Have you ever had a Chicken Little in your life? Maybe you had a friend or family member who thought everything that happened to them was the absolute worst or the absolute best EVER! They call you up to tell you about a chipped nail and lament they had the worst day ever. Or they tell you they found a penny on the ground and it was the happiest day of their life! My guess is that you dread talking to that person because they are either very high or very low and you can’t understand why they think this way. It makes you tired. When you try to give them your perspective, they are quick to get back on their emotional roller coaster. So, eventually, you start to avoid them.
On the flip side, have you ever had a Dr. Spock in your life? You know, that person who, when you try to share good or bad news with them, they explain, in a logical way why that event happened. Or they try to tell you what you need to do to make it better. They seem more robot than human. Nothing seems to upset them or ruffle their feathers. They do not understand that you are having an emotional, human response and simply want another human to listen and to be supportive.
Chicken Little and Dr. Spock see the world in black and white. You and I know that the world is full of gray areas. If we are not looking for the shades of gray, we tend to miss out on a lot of our own lives and the lives of others.
Living in the Gray
So, to prevent yourself from becoming a Chicken Little and making all life events the best or worst ever, or a Dr. Spock, who is void of emotion, you can create a rating scale. Think about a scale that goes from 1 – 100. One represents those events that have little or no emotional impact on you. Think about and identify an event that you would rate as a one. Maybe that is getting a mosquito bite or chipping a fingernail.
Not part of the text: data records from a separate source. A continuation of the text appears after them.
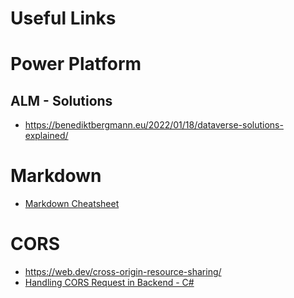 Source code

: # Useful Links

# Power Platform

## ALM - Solutions
- https://benediktbergmann.eu/2022/01/18/dataverse-solutions-explained/

# Markdown
- [Markdown Cheatsheet](https://www.markdownguide.org/cheat-sheet/)

# CORS
- https://web.dev/cross-origin-resource-sharing/
- [Handling CORS Request in Backend - C#](https://docs.microsoft.com/en-us/aspnet/web-api/overview/security/enabling-cross-origin-requests-in-web-api)
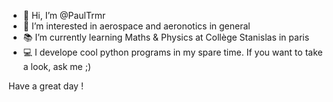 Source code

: - 👋 Hi, I’m @PaulTrmr
- 🚀 I’m interested in aerospace and aeronotics in general
- 📚 I’m currently learning Maths & Physics at Collège Stanislas in paris 
- 💻 I develope cool python programs in my spare time. If you want to take a look, ask me ;)



Have a great day !
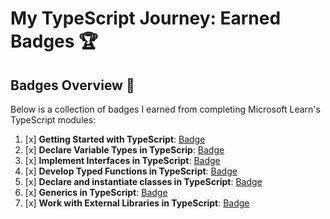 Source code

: # My TypeScript Journey: Earned Badges 🏆

## Badges Overview 📜

Below is a collection of badges I earned from completing Microsoft Learn's TypeScript modules:

1. [x] **Getting Started with TypeScript**: [Badge](https://learn.microsoft.com/api/achievements/share/en-us/alexey888888-9179/24FHW9MV?sharingId=7354EA968FA6E449)
2. [x] **Declare Variable Types in TypeScrip**: [Badge](https://learn.microsoft.com/api/achievements/share/en-us/alexey888888-9179/N7CUTGRF?sharingId=7354EA968FA6E449)
3. [x] **Implement Interfaces in TypeScript**: [Badge](https://learn.microsoft.com/api/achievements/share/en-us/alexey888888-9179/8RGHJDXW?sharingId=7354EA968FA6E449)
4. [x] **Develop Typed Functions in TypeScript**: [Badge](https://learn.microsoft.com/api/achievements/share/en-us/alexey888888-9179/QDRQUYGE?sharingId=7354EA968FA6E449)
5. [x] **Declare and instantiate classes in TypeScript**: [Badge](https://learn.microsoft.com/api/achievements/share/en-us/alexey888888-9179/9NS3WGDU?sharingId=7354EA968FA6E449)
6. [x] **Generics in TypeScript**: [Badge](https://learn.microsoft.com/api/achievements/share/en-us/alexey888888-9179/DGQL39RJ?sharingId=7354EA968FA6E449)
7. [x] **Work with External Libraries in TypeScript**: [Badge](https://learn.microsoft.com/api/achievements/share/en-us/alexey888888-9179/J6EGZZJT?sharingId=7354EA968FA6E449)

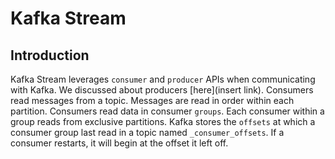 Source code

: # Kafka Stream

## Introduction

Kafka Stream leverages `consumer` and `producer` APIs when communicating with Kafka. We discussed about producers [here](insert link). Consumers read messages from a topic. Messages are read in order within each partition. Consumers read data in consumer `groups`. Each consumer within a group reads from exclusive partitions. Kafka stores the `offsets` at which a consumer group last read in a topic named `_consumer_offsets`. If a consumer restarts, it will begin at the offset it left off.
One hundred represents the worst event you could possibly imagine. Think about and identify what event that would be (or has been) for you. Perhaps it would be the loss of a parent or a child. Now, think of an event that would rate as a 25, one that would be a 50 and one that would be a 75. Actually, write this scale out or create a thermometer with these different levels and events.
When a life event occurs, rather than becoming Chicken Little, pull out your scale. Compare this life event to the ones on your scale and give it a rating. Perhaps you made a mistake at work and your boss got mad at you. Where would that fall on your scale? Does it rank close to 100 or does it fall more to the middle of the scale? Perhaps you lost your job. Where would that rate?
The purpose of the scale is to help you put into perspective what life throws at you. It helps you identify what is the appropriate response. Sometimes we tend to over react to something. We put so much emotional energy into a situation that turns out to be less impactful than we initially thought and wonder why we are so exhausted and frustrated. By using your rating scale, you immediately recognize how significant this event is in your life, not someone else’s. The scale lets you know how to respond accordingly. You ultimately, save yourself time and energy!
So, don’t be like Chicken Little and waste your emotion and energy. Do as Dr. Spock would say, “Live long and prosper!”